In the case of well log prediction while drilling, Wang et al. (2020) employed the LSTM model, whereas Shan et al. (2021) utilized the CNN-LSTM hybrid model to achieve the goal. Both methods employed neighboring well logs to predict the logs at the undrilled segment, resulting in successful outcomes. However, when neighboring wells are too distant (as in the case of sparse neighboring wells) and well correlation is weak, the prediction results can become biased. In certain scenarios, prediction may not be possible due to the unavailability of well logs from neighboring wells at the prediction depth.

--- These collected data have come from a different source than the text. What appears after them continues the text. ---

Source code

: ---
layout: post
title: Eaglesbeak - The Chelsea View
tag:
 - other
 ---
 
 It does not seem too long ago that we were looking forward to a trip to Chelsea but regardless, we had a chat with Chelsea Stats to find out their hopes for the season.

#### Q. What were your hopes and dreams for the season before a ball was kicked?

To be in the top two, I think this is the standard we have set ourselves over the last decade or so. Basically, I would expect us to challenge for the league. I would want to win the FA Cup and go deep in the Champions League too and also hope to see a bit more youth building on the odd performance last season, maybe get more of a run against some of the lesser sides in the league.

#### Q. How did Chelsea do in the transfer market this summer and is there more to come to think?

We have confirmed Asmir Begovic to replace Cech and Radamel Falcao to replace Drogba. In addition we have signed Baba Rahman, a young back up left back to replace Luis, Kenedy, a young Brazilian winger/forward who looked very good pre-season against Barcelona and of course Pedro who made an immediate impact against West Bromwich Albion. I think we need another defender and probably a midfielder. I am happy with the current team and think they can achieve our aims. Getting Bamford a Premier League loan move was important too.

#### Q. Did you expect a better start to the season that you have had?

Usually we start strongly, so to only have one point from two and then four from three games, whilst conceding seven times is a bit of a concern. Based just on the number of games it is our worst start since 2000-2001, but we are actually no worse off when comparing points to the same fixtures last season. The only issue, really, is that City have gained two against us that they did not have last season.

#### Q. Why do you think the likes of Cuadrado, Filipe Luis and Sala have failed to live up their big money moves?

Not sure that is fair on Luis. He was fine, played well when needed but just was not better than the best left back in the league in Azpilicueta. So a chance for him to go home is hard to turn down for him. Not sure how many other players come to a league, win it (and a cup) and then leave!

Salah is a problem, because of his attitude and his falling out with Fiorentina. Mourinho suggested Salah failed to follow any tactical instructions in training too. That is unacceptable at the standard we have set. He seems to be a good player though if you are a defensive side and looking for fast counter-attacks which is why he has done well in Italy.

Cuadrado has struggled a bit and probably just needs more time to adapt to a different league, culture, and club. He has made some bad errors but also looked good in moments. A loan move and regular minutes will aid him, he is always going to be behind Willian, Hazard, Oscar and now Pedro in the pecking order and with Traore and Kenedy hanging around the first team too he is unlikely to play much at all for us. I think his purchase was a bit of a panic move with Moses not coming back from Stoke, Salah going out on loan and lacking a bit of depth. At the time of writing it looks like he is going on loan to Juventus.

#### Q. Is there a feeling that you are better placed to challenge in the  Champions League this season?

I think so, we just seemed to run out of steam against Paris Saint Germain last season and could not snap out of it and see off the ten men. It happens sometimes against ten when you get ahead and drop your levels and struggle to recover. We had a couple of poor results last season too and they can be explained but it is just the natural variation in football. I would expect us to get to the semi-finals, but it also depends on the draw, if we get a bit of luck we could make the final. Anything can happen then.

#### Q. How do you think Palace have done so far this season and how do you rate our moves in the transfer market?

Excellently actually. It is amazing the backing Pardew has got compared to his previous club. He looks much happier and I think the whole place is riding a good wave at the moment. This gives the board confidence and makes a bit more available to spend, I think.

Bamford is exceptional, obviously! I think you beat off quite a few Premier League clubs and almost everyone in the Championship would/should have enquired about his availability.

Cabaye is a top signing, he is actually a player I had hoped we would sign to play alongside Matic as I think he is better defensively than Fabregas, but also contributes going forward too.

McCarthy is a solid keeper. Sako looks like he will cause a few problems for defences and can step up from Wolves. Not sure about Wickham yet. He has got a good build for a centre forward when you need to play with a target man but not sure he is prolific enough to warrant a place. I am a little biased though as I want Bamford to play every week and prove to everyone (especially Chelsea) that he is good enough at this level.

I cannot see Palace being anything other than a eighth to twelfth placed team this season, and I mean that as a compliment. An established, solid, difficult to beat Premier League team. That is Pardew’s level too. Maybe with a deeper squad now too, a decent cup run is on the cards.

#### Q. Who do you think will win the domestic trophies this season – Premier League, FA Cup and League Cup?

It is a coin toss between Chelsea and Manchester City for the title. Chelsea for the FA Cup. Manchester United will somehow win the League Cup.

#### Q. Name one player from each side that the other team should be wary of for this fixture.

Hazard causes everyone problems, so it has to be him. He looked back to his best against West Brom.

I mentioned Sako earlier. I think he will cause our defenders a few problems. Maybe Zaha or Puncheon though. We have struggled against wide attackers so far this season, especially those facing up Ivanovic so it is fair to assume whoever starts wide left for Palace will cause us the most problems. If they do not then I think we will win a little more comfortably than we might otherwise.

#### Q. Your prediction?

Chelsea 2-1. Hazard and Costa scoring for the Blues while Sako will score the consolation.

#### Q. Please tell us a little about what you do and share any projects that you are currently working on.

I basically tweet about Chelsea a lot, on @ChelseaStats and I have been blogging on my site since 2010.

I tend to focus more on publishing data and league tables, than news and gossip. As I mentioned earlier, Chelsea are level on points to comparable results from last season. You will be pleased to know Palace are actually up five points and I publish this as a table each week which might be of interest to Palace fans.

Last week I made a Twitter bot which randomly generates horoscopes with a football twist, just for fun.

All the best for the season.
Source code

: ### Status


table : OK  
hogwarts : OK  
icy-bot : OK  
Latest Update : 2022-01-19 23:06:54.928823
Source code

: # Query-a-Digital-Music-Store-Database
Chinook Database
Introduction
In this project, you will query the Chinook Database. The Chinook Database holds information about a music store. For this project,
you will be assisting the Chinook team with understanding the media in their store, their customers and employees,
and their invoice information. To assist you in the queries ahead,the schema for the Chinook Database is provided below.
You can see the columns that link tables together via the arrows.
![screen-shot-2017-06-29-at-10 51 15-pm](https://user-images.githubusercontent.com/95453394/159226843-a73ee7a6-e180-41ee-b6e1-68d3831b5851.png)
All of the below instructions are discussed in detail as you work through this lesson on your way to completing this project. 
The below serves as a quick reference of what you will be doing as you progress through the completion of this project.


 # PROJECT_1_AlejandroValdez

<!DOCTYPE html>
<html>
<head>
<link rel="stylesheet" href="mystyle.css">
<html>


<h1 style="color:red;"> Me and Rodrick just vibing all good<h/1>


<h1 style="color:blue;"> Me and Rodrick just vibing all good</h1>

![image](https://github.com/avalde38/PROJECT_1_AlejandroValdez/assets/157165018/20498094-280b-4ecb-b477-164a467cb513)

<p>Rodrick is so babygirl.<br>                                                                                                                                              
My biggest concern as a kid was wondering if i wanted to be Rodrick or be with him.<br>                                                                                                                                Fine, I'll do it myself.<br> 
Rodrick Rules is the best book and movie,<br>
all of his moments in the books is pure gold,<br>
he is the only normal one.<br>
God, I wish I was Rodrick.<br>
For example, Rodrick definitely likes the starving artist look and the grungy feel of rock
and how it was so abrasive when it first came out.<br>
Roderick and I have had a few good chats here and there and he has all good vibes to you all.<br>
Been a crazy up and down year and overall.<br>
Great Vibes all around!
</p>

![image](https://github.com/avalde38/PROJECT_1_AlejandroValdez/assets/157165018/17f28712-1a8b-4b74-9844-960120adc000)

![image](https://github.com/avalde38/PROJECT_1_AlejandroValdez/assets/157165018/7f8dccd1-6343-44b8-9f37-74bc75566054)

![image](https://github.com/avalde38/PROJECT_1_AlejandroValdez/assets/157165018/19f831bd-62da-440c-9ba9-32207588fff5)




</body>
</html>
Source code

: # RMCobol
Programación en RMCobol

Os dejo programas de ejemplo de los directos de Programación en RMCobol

This study proposes a novel approach for well log prediction while drilling, utilizing seismic impedance and three different artificial intelligence networks: the LSTM network and its two derivative networks, namely, the Bi-LSTM and the newly developed Double Chain LSTM (DC-LSTM). The proposed methodology effectively integrates seismic impedance constraints for well log prediction. The results demonstrate that the two derivative networks outperform the LSTM network in terms of prediction accuracy. Additionally, the DC-LSTM network exhibits superior computational efficiency as compared to the Bi-LSTM network, owing to the reduction in the number of network parameters and consequently the computing time, while maintaining prediction accuracy. A practical case study is conducted to verify the effectiveness of the proposed methodology.

2 Methodology

2.1 Well log prediction while drilling principle: training and prediction

The acquisition of well logs is traditionally carried out after drilling, while well log prediction while drilling refers to the real-time estimation of well logs at a certain depth below the drill bit during the drilling process. This paper presents a workflow for such prediction, as depicted in Figure 1. The known observed logs are shown in red, whereas the logs yet to be predicted are shown in blue. The seismic impedance obtained through seismic inversion is utilized as input data for the training and prediction of well logs using three different networks, as outlined in Table 1.

FIGURE 1

FIGURE 1. Workflow of data procession. (Red means known value and blue means unknown value).

TABLE 1

TABLE 1. The steps of the work.

2.2 Three networks: LSTM, Bi-LSTM, and DC-LSTM

2.2.1 The LSTM adaption

The LSTM neural network (Hochreiter and Schmidhuber, 1997) is a specialized type of recurrent neural network (RNN) designed to capture long-term dependencies within sequential data. This makes it particularly suitable for processing well logs, which are a type of sequential data with a relatively small sampling interval. A significant characteristic of well logs is the representation of long-term depth trends within a large depth interval, which can play an essential role in prediction tasks. Unfortunately, these trends are often overlooked in existing models. However, LSTM’s ability to retain information with long-term dependencies from previous, more distant steps allows it to capture and incorporate these trends into its predictions. As a result, LSTM represents an effective tool for well log prediction.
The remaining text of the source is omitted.